17% rise in Brent crude oil price in 2017 helps N. Sea get 2018 going with new first-oil starts

BP is working towards Summer 2018 first-oil from Claire Ridge
BP is working towards Summer 2018 first-oil from Clair Ridge

The new year has got off to a good start in the North Sea with Edinburgh-registered Premier Oil pumping its first-oil from its Catcher area just before Christmas.

Initial stabilised production from the Catcher area field is expected to settle at around 10,000-barrels a day before being ramped up to 60,000 bpd by Summer 2018 when once all 19 wells in the area are producing.

The Catcher Area cost $1.6 billion to bring on-stream – which is 29% below the budget when the investment was first approved.

Chief Executive Tony Durrant said the project demonstrated Premier’s ‘continuing commitment’ to invest in the North Sea.

Also in Summer 2018, BP’s Clair Ridge field – west of Shetland – is due to start production.

And Statoil – the Norwegian state-owned explorer –  recently announced that it had discovered a new oil find in the Verbier field in the Scottish North Sea.

While N. Sea crude oil prices remain permanently exposed to global geo-political volatility, the price of Brent crude rose by 17% during 2017 – due in part because of modest cuts in production by the Saudi-led OPEC oil cartel.

While OPEC, the cartel of oil exporters, last month agreed another phase of production cutbacks in order to put a floor under the price, the US fracking industry can step in with a quick hit of new, fracked production, thus keeping a ceiling on crude oil prices.
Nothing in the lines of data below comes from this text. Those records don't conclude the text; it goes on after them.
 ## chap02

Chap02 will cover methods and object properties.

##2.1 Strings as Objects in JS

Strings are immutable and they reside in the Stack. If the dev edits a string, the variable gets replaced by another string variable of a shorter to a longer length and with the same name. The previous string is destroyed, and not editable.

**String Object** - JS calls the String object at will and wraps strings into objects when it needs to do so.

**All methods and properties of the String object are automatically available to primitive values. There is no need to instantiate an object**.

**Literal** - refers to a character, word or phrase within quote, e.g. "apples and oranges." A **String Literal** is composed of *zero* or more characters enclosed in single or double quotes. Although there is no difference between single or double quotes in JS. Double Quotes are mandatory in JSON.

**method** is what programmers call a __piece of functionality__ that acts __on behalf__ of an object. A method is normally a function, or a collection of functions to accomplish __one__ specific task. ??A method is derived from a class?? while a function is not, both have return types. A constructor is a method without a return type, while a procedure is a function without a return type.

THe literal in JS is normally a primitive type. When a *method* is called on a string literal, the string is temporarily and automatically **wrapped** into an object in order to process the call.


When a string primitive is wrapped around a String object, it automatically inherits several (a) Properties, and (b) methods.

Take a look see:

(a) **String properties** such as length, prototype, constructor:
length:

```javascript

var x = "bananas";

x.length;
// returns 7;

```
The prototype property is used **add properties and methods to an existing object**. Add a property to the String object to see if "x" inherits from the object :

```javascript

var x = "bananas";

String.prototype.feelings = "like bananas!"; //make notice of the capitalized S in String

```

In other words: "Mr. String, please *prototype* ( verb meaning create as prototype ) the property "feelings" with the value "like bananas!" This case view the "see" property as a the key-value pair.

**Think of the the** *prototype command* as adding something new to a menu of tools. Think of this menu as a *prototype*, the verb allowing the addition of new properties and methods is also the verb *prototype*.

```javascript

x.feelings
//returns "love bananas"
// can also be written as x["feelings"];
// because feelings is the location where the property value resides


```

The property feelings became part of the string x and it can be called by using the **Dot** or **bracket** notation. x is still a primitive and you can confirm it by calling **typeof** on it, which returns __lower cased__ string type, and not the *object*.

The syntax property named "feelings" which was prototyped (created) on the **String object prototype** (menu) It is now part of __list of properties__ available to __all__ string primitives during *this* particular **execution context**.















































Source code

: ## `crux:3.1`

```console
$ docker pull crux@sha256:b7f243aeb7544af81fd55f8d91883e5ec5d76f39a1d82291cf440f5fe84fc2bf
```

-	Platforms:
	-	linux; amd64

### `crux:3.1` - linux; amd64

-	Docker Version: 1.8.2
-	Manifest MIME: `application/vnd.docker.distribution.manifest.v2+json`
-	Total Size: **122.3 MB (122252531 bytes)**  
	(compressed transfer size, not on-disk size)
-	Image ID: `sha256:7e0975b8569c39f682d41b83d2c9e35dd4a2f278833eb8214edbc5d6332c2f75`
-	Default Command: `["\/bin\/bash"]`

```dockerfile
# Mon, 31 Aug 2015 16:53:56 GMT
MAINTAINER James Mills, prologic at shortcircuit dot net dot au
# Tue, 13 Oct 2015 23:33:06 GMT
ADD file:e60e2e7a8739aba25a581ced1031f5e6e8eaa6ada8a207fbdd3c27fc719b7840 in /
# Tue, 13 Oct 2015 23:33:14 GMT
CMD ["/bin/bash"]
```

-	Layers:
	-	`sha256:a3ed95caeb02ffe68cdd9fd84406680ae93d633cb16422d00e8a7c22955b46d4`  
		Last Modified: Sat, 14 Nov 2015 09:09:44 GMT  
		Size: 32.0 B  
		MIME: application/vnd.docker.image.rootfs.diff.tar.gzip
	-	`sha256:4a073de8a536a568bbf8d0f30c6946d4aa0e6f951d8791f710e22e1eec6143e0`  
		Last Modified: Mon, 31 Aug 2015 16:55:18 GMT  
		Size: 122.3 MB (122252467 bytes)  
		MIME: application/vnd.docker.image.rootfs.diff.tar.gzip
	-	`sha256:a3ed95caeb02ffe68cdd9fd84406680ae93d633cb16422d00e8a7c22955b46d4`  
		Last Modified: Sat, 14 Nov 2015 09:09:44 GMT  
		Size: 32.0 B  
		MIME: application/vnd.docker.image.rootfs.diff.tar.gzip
Accordingly, experienced oil analysts expect crude oil prices to continue a slow and gentle rise over 2018.

Other major geo-political factors likely to affect crude oil prices are the possibility of domestic unrest in Middle East countries in clashes between modernisers and religious-led social conservatives, as well as the progress of social reform in Saudi Arabia where the ruling royal clan faces tensions between its need to reduce the country’s overwhelming economic reliance on oil before battery powered vehicles and renewable energy tip the automotive fuel market away from its hydrocarbon dominance.

In thin trading since the New Year, crude oil has bubbled around the $67-barrel mark, while Germany’s Commerzbank has predicted Brent will see out 2018 at $60 a barrel.